Every line of the material is to be transcribed verbatim, with images omitted.

--- START ---

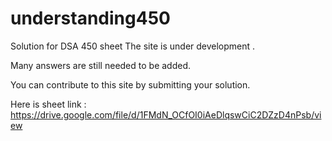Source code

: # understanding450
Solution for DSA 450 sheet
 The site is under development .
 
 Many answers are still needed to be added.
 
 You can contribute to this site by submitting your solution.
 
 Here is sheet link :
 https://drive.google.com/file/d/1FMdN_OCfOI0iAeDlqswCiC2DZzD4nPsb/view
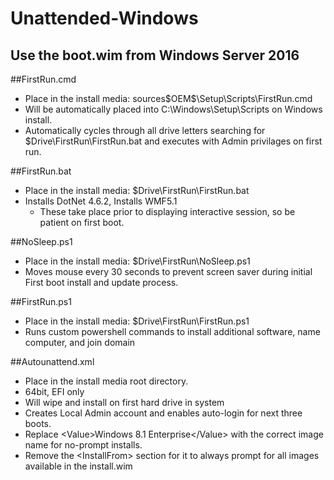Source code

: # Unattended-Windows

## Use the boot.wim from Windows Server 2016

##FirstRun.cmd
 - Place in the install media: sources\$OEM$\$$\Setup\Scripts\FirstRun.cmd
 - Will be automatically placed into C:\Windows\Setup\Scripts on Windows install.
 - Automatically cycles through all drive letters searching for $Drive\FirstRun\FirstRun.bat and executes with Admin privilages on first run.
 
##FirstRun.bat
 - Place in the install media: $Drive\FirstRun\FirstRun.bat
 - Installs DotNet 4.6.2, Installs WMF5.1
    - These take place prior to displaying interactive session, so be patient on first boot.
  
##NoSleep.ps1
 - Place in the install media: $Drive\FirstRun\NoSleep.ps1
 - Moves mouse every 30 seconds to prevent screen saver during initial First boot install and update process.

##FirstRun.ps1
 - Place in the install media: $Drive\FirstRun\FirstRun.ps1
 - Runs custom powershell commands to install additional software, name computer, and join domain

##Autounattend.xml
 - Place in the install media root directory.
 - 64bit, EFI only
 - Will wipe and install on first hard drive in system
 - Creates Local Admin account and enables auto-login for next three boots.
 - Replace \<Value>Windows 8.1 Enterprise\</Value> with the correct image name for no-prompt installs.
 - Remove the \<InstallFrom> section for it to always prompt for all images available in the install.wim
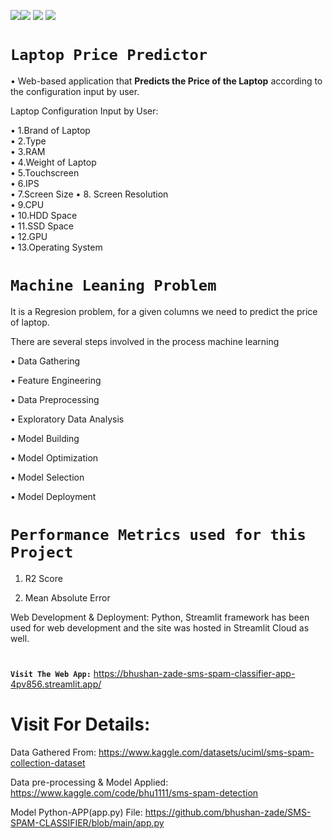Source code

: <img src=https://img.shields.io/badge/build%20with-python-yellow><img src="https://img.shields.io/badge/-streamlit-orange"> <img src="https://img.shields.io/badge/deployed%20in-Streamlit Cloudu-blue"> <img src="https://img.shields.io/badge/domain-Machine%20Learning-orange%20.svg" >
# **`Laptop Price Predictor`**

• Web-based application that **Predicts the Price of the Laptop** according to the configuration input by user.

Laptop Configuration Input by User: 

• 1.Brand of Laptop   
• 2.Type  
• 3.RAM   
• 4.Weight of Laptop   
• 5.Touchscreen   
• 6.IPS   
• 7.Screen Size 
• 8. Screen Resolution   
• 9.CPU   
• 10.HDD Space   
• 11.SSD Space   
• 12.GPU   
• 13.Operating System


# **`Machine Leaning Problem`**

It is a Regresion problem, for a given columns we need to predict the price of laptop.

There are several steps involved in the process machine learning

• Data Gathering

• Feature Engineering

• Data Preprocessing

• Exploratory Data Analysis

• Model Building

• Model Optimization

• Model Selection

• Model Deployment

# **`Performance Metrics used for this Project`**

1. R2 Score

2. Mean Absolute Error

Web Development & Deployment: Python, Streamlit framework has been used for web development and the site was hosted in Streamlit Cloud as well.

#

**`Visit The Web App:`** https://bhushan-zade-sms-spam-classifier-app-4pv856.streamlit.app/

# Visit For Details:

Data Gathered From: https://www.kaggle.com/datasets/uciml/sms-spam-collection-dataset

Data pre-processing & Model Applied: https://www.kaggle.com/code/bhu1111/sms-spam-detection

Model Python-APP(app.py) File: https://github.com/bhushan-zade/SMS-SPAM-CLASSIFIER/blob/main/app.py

--- END ---

### SOLUTION
Source code

: # understanding450
Solution for DSA 450 sheet
 The site is under development .
 
 Many answers are still needed to be added.
 
 You can contribute to this site by submitting your solution.
 
 Here is sheet link :
 https://drive.google.com/file/d/1FMdN_OCfOI0iAeDlqswCiC2DZzD4nPsb/view
Source code

: # Unattended-Windows

## Use the boot.wim from Windows Server 2016

##FirstRun.cmd
 - Place in the install media: sources\$OEM$\$$\Setup\Scripts\FirstRun.cmd
 - Will be automatically placed into C:\Windows\Setup\Scripts on Windows install.
 - Automatically cycles through all drive letters searching for $Drive\FirstRun\FirstRun.bat and executes with Admin privilages on first run.
 
##FirstRun.bat
 - Place in the install media: $Drive\FirstRun\FirstRun.bat
 - Installs DotNet 4.6.2, Installs WMF5.1
    - These take place prior to displaying interactive session, so be patient on first boot.
  
##NoSleep.ps1
 - Place in the install media: $Drive\FirstRun\NoSleep.ps1
 - Moves mouse every 30 seconds to prevent screen saver during initial First boot install and update process.

##FirstRun.ps1
 - Place in the install media: $Drive\FirstRun\FirstRun.ps1
 - Runs custom powershell commands to install additional software, name computer, and join domain

##Autounattend.xml
 - Place in the install media root directory.
 - 64bit, EFI only
 - Will wipe and install on first hard drive in system
 - Creates Local Admin account and enables auto-login for next three boots.
 - Replace \<Value>Windows 8.1 Enterprise\</Value> with the correct image name for no-prompt installs.
 - Remove the \<InstallFrom> section for it to always prompt for all images available in the install.wim
Source code

: <img src=https://img.shields.io/badge/build%20with-python-yellow><img src="https://img.shields.io/badge/-streamlit-orange"> <img src="https://img.shields.io/badge/deployed%20in-Streamlit Cloudu-blue"> <img src="https://img.shields.io/badge/domain-Machine%20Learning-orange%20.svg" >
# **`Laptop Price Predictor`**

• Web-based application that **Predicts the Price of the Laptop** according to the configuration input by user.

Laptop Configuration Input by User: 

• 1.Brand of Laptop   
• 2.Type  
• 3.RAM   
• 4.Weight of Laptop   
• 5.Touchscreen   
• 6.IPS   
• 7.Screen Size 
• 8. Screen Resolution   
• 9.CPU   
• 10.HDD Space   
• 11.SSD Space   
• 12.GPU   
• 13.Operating System


# **`Machine Leaning Problem`**

It is a Regresion problem, for a given columns we need to predict the price of laptop.

There are several steps involved in the process machine learning

• Data Gathering

• Feature Engineering

• Data Preprocessing

• Exploratory Data Analysis

• Model Building

• Model Optimization

• Model Selection

• Model Deployment

# **`Performance Metrics used for this Project`**

1. R2 Score

2. Mean Absolute Error

Web Development & Deployment: Python, Streamlit framework has been used for web development and the site was hosted in Streamlit Cloud as well.

#

**`Visit The Web App:`** https://bhushan-zade-sms-spam-classifier-app-4pv856.streamlit.app/

# Visit For Details:

Data Gathered From: https://www.kaggle.com/datasets/uciml/sms-spam-collection-dataset

Data pre-processing & Model Applied: https://www.kaggle.com/code/bhu1111/sms-spam-detection

Model Python-APP(app.py) File: https://github.com/bhushan-zade/SMS-SPAM-CLASSIFIER/blob/main/app.py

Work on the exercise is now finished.